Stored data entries
------------------------------

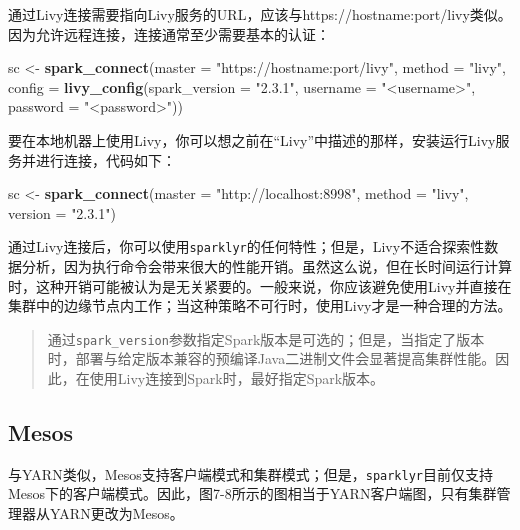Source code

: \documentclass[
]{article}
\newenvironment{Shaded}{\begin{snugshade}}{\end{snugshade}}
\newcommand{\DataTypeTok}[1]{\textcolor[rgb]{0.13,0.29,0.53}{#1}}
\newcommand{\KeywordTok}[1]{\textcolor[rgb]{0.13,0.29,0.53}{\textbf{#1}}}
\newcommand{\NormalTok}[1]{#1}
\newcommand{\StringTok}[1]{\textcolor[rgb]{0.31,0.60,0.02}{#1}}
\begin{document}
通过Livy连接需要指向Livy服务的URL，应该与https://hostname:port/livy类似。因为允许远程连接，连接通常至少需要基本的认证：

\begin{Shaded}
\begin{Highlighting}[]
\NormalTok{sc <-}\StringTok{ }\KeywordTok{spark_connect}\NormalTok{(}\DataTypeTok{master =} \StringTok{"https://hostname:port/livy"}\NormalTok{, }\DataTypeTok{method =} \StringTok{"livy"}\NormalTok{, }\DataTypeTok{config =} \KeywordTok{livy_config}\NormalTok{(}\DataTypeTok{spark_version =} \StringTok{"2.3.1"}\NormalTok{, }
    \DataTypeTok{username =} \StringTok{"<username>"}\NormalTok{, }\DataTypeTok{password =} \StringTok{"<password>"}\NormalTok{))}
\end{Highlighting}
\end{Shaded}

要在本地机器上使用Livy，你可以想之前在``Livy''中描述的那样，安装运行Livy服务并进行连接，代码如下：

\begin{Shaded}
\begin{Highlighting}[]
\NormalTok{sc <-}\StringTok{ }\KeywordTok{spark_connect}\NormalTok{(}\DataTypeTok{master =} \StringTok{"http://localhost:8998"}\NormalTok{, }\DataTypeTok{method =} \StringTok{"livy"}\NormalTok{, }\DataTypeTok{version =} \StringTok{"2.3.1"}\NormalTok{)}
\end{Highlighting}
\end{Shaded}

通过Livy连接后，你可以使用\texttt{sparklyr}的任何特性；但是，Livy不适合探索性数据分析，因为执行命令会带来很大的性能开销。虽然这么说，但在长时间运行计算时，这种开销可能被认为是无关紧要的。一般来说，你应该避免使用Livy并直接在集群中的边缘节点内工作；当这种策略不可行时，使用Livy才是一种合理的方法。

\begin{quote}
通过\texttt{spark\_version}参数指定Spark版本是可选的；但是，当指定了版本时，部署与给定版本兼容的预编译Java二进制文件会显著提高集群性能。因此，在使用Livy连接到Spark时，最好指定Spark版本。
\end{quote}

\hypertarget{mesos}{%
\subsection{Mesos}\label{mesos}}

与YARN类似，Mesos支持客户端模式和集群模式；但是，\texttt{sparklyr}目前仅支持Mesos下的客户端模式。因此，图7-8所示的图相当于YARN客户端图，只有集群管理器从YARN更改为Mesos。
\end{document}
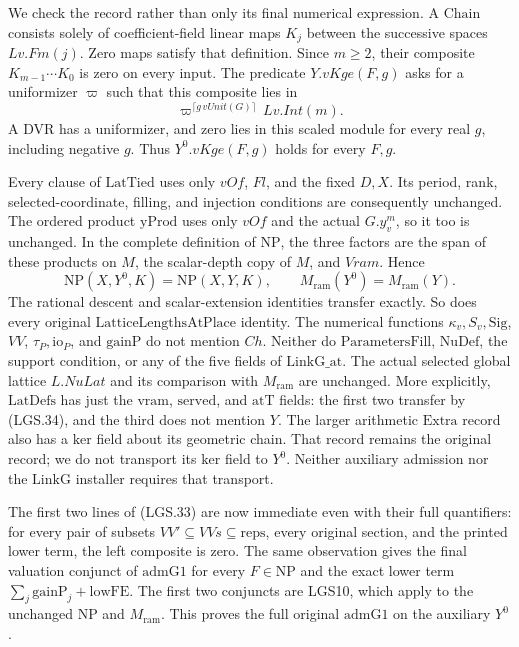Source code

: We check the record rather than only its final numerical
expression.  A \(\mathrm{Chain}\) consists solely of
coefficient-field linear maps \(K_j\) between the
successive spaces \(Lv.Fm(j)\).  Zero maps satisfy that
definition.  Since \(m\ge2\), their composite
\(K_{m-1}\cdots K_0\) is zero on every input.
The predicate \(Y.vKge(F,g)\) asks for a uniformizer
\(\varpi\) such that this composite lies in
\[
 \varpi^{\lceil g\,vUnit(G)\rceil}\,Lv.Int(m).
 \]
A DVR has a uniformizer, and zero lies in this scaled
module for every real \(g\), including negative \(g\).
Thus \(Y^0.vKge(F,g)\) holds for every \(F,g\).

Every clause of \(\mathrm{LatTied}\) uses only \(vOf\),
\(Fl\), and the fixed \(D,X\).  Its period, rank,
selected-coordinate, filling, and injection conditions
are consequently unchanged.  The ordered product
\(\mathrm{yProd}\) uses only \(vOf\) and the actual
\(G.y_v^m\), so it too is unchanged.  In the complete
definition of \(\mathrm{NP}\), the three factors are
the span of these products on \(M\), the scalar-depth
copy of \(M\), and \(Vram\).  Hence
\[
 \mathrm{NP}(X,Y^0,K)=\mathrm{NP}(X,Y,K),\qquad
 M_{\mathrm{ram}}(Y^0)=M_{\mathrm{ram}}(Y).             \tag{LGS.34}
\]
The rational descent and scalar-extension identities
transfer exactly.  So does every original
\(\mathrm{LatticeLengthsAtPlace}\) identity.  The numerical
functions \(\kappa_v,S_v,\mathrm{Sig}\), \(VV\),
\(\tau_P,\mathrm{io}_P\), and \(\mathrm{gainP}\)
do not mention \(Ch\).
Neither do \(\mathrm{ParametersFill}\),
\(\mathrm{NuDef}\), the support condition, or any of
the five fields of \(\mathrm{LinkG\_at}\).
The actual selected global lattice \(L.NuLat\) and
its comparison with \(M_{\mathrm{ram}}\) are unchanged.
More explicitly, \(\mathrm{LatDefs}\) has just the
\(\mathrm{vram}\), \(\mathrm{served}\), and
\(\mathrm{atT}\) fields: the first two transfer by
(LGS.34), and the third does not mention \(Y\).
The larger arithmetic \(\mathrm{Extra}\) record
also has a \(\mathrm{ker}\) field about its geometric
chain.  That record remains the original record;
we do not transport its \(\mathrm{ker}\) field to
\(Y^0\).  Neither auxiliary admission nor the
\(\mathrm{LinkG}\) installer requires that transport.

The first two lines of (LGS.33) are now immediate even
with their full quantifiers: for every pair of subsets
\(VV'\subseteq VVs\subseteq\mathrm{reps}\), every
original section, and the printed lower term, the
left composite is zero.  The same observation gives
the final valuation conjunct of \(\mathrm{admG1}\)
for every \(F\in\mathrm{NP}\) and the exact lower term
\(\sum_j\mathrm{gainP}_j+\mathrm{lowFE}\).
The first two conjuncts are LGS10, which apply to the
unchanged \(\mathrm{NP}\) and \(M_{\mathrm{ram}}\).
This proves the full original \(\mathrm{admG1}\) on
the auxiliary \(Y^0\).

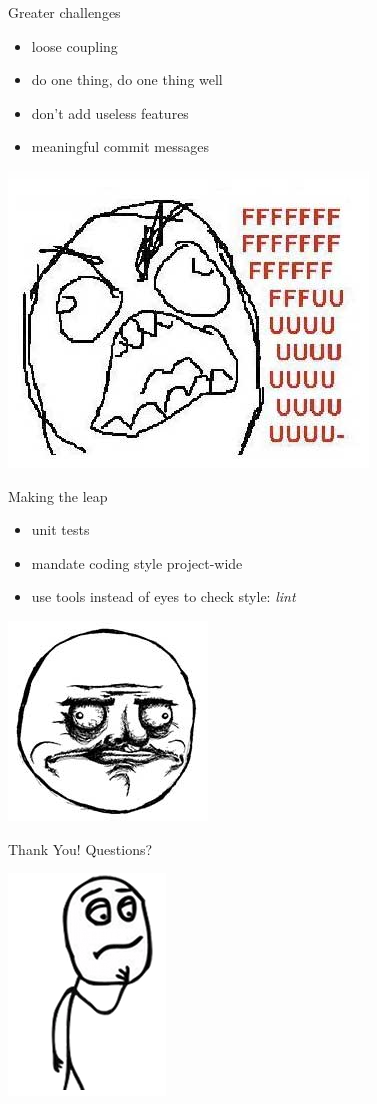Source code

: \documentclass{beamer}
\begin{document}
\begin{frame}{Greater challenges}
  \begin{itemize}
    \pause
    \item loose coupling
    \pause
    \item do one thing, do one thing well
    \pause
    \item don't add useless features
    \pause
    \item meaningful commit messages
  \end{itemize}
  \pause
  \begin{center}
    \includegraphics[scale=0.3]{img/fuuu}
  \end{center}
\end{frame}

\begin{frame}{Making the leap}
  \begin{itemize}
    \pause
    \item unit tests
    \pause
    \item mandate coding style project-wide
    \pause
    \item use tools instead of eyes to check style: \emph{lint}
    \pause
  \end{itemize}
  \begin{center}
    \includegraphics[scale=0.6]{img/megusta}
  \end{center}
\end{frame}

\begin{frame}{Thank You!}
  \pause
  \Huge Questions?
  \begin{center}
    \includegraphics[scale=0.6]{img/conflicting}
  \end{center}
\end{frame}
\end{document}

------------------------------

## Work to complete
Copy out, word for word, the part of the entries above that begins at the line with "admission nor the" and ends at the line with "left composite is", including both.

## Finished task
\(Y^0\).  Neither auxiliary admission nor the
\(\mathrm{LinkG}\) installer requires that transport.

The first two lines of (LGS.33) are now immediate even
with their full quantifiers: for every pair of subsets
\(VV'\subseteq VVs\subseteq\mathrm{reps}\), every
original section, and the printed lower term, the
left composite is zero.  The same observation gives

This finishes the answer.